Sure, post your current kernel .config, the results of lspci -n and cat /proc/cpuinfo as well as your /etc/fstab file, and I'll see what I can see.

Blessed be!

Pappy

----------

## Darkas

I wasn't at home for a few days, but here is it:

.config: http://pastebin.com/m3f086fc2

lspci -n:

```
00:00.0 0600: 1039:0671

00:01.0 0604: 1039:0003

00:02.0 0601: 1039:0968 (rev 01)

00:02.5 0101: 1039:5513 (rev 01)

00:03.0 0c03: 1039:7001 (rev 0f)

00:03.1 0c03: 1039:7001 (rev 0f)

00:03.3 0c03: 1039:7002

00:04.0 0200: 1039:0191 (rev 02)

00:05.0 0101: 1039:1183 (rev 03)

00:06.0 0604: 1039:000a

00:07.0 0604: 1039:000a

00:0f.0 0403: 1039:7502

00:1f.0 0604: 1039:0004

01:00.0 0300: 1039:6351 (rev 10)

03:00.0 0880: 197b:2382

03:00.2 0805: 197b:2381

03:00.3 0880: 197b:2383
```

/proc/cpuinfo:

```
processor       : 0

vendor_id       : GenuineIntel

cpu family      : 6

model           : 15

model name      : Intel(R) Pentium(R) Dual  CPU  T3400  @ 2.16GHz

stepping        : 13

cpu MHz         : 1000.000

cache size      : 1024 KB

physical id     : 0

siblings        : 2

core id         : 0

cpu cores       : 2

apicid          : 0

initial apicid  : 0

fpu             : yes

fpu_exception   : yes

cpuid level     : 10

wp              : yes

flags           : fpu vme de pse tsc msr pae mce cx8 apic sep mtrr pge mca cmov pat pse36 clflush dts acpi mmx fxsr sse sse2 ss ht tm pbe syscall nx lm constant_tsc arch_perfmon pebs bts rep_good pni dtes64 monitor ds_cpl est tm2 ssse3 cx16 xtpr pdcm lahf_lm

bogomips        : 4333.79

clflush size    : 64

cache_alignment : 64

address sizes   : 36 bits physical, 48 bits virtual

power management:

processor       : 1

vendor_id       : GenuineIntel

cpu family      : 6

model           : 15

model name      : Intel(R) Pentium(R) Dual  CPU  T3400  @ 2.16GHz

stepping        : 13

cpu MHz         : 1000.000

cache size      : 1024 KB

physical id     : 0

siblings        : 2

core id         : 1

cpu cores       : 2

apicid          : 1

initial apicid  : 1

fpu             : yes

fpu_exception   : yes

cpuid level     : 10

wp              : yes

flags           : fpu vme de pse tsc msr pae mce cx8 apic sep mtrr pge mca cmov pat pse36 clflush dts acpi mmx fxsr sse sse2 ss ht tm pbe syscall nx lm constant_tsc arch_perfmon pebs bts rep_good pni dtes64 monitor ds_cpl est tm2 ssse3 cx16 xtpr pdcm lahf_lm

bogomips        : 4334.59

clflush size    : 64

cache_alignment : 64

address sizes   : 36 bits physical, 48 bits virtual

power management:

```

fstab:

```
/dev/sda1               /               ext3            defaults        0 1

/dev/sda2               none            swap            sw              0 0

/dev/sda3               /mnt/backup     ext3            noauto          0 0

/dev/sda4               /home/          ext3            defaults        0 0

/dev/cdrom              /mnt/cdrom      auto            noauto,ro       0 0

shm                     /dev/shm        tmpfs           nodev,nosuid,noexec     0 0
```

----------

## pappy_mcfae

I started fresh with one of my seeds. It would have taken longer to fix yours. There is only one question mark in the set up. Therefore, it's important that you post your /var/log/dmesg once you set this kernel up.

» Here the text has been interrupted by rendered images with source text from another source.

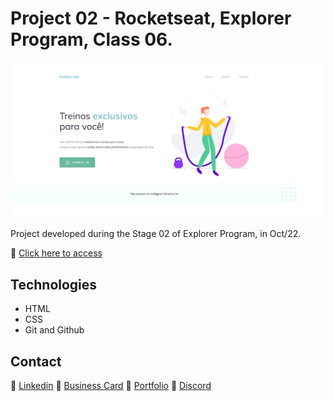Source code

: # Project 02 - Rocketseat, Explorer Program, Class 06. 

![screenshot](images/screenshot.png)

Project developed during the Stage 02 of Explorer Program, in Oct/22.

🔗 [Click here to access](https://renato-albuquerque.github.io/projeto-02-explorer/)

## Technologies

- HTML
- CSS
- Git and Github

## Contact

🔗 [Linkedin](https://www.linkedin.com/in/renato-malbuquerque/)
🔗 [Business Card](https://rma-contacts.vercel.app/)
🔗 [Portfolio](https://portfolio-renatoalbuquerque.vercel.app/)
🔗 [Discord](https://discordapp.com/users/992621595547938837)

Click here for your new .config. Compile as is.

For the best results, please do the following:

1) Move your .config file out of your kernel source directory ( /usr/src/linux-2.6.29-gentoo-r1 ).

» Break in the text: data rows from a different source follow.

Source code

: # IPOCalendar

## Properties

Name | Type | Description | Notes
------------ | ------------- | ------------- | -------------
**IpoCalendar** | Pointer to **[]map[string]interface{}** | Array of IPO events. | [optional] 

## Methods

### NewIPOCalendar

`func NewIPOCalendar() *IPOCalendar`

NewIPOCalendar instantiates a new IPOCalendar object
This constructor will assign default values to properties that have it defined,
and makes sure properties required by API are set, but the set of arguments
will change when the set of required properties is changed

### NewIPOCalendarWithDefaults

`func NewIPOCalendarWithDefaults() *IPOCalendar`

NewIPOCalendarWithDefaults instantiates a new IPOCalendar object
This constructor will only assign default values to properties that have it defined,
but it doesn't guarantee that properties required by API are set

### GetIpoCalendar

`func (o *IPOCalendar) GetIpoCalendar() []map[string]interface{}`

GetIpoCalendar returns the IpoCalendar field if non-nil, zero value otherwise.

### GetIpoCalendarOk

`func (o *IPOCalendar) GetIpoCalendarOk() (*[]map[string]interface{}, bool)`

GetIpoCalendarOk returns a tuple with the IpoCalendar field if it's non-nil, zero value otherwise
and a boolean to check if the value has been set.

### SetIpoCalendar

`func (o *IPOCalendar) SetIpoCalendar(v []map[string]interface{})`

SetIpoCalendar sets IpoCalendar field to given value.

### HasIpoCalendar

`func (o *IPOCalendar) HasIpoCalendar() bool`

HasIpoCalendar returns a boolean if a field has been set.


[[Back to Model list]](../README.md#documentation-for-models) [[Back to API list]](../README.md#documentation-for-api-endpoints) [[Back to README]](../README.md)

2) Issue the command make mrproper. This is a destructive step. It returns the source to pristine condition. Unmoved .config files will be deleted!

3) Copy my .config into your source directory.

4) Issue the command make && make modules_install.

5) Install the kernel as you normally would, and reboot.

6) Once it boots, please post /var/log/dmesg so I can see how things loaded.

Blessed be!

Pappy

----------

## Darkas

With your kernel the previous error disappears, but I get another problem:

Warning: unable to open an initial console.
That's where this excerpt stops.